> _TO DO_
When you copy the records that follow, please keep every word exactly as it is and leave out the pictures.

+---+

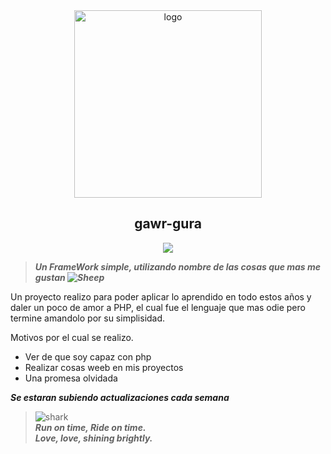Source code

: <div align="center">
   <img width="300" src="https://i.pinimg.com/originals/3f/64/12/3f6412b65a797bde9b882bd07c43a244.gif" alt="logo"></br><h2>gawr-gura</h2>


  [![](https://img.shields.io/packagist/php-v/curl/curl)](https://packagist.org/packages/curl/curl) 

</div>

> ***Un FrameWork simple, utilizando nombre de las cosas que mas me gustan ![Sheep](https://cdn.discordapp.com/emojis/684213920319537195.gif?v=1&size=40)***


Un proyecto realizo para poder aplicar lo aprendido en todo estos años y daler un poco de amor a PHP, el cual fue el lenguaje que mas odie pero termine amandolo por su simplisidad.

Motivos por el cual se realizo.

  - Ver de que soy capaz con php
  - Realizar cosas weeb en mis proyectos
  - Una promesa olvidada

***Se estaran subiendo actualizaciones cada semana***	

>![shark](https://i.imgur.com/uOpMXdz.png)\
>***Run on time, Ride on time.***\
>***Love, love, shining brightly.***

+---+

> _SOLUTION FOR THIS PROBLEM_
Source code

: <div align="center">
   <img width="300" src="https://i.pinimg.com/originals/3f/64/12/3f6412b65a797bde9b882bd07c43a244.gif" alt="logo"></br><h2>gawr-gura</h2>


  [![](https://img.shields.io/packagist/php-v/curl/curl)](https://packagist.org/packages/curl/curl) 

</div>

> ***Un FrameWork simple, utilizando nombre de las cosas que mas me gustan ![Sheep](https://cdn.discordapp.com/emojis/684213920319537195.gif?v=1&size=40)***


Un proyecto realizo para poder aplicar lo aprendido en todo estos años y daler un poco de amor a PHP, el cual fue el lenguaje que mas odie pero termine amandolo por su simplisidad.

Motivos por el cual se realizo.

  - Ver de que soy capaz con php
  - Realizar cosas weeb en mis proyectos
  - Una promesa olvidada

***Se estaran subiendo actualizaciones cada semana***	

>![shark](https://i.imgur.com/uOpMXdz.png)\
>***Run on time, Ride on time.***\
>***Love, love, shining brightly.***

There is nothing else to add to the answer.